START Exercise material

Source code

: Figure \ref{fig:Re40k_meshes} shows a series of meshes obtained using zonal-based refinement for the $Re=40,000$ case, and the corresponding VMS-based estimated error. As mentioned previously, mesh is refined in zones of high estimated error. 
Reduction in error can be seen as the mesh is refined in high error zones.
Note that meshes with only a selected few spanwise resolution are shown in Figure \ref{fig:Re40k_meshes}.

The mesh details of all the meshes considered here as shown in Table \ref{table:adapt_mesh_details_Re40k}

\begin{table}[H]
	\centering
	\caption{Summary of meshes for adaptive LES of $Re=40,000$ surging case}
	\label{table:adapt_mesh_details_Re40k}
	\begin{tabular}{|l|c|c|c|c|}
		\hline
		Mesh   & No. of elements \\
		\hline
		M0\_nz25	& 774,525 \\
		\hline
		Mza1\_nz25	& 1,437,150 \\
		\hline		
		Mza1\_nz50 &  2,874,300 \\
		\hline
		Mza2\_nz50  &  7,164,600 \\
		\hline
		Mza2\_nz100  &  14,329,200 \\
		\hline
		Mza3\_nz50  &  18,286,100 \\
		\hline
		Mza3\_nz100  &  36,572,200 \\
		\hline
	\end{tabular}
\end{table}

END Exercise material

_Try it_: An exact transcription of all the entries is needed.

_Task solution_:
Source code

: Figure \ref{fig:Re40k_meshes} shows a series of meshes obtained using zonal-based refinement for the $Re=40,000$ case, and the corresponding VMS-based estimated error. As mentioned previously, mesh is refined in zones of high estimated error. 
Reduction in error can be seen as the mesh is refined in high error zones.
Note that meshes with only a selected few spanwise resolution are shown in Figure \ref{fig:Re40k_meshes}.

The mesh details of all the meshes considered here as shown in Table \ref{table:adapt_mesh_details_Re40k}

\begin{table}[H]
	\centering
	\caption{Summary of meshes for adaptive LES of $Re=40,000$ surging case}
	\label{table:adapt_mesh_details_Re40k}
	\begin{tabular}{|l|c|c|c|c|}
		\hline
		Mesh   & No. of elements \\
		\hline
		M0\_nz25	& 774,525 \\
		\hline
		Mza1\_nz25	& 1,437,150 \\
		\hline		
		Mza1\_nz50 &  2,874,300 \\
		\hline
		Mza2\_nz50  &  7,164,600 \\
		\hline
		Mza2\_nz100  &  14,329,200 \\
		\hline
		Mza3\_nz50  &  18,286,100 \\
		\hline
		Mza3\_nz100  &  36,572,200 \\
		\hline
	\end{tabular}
\end{table}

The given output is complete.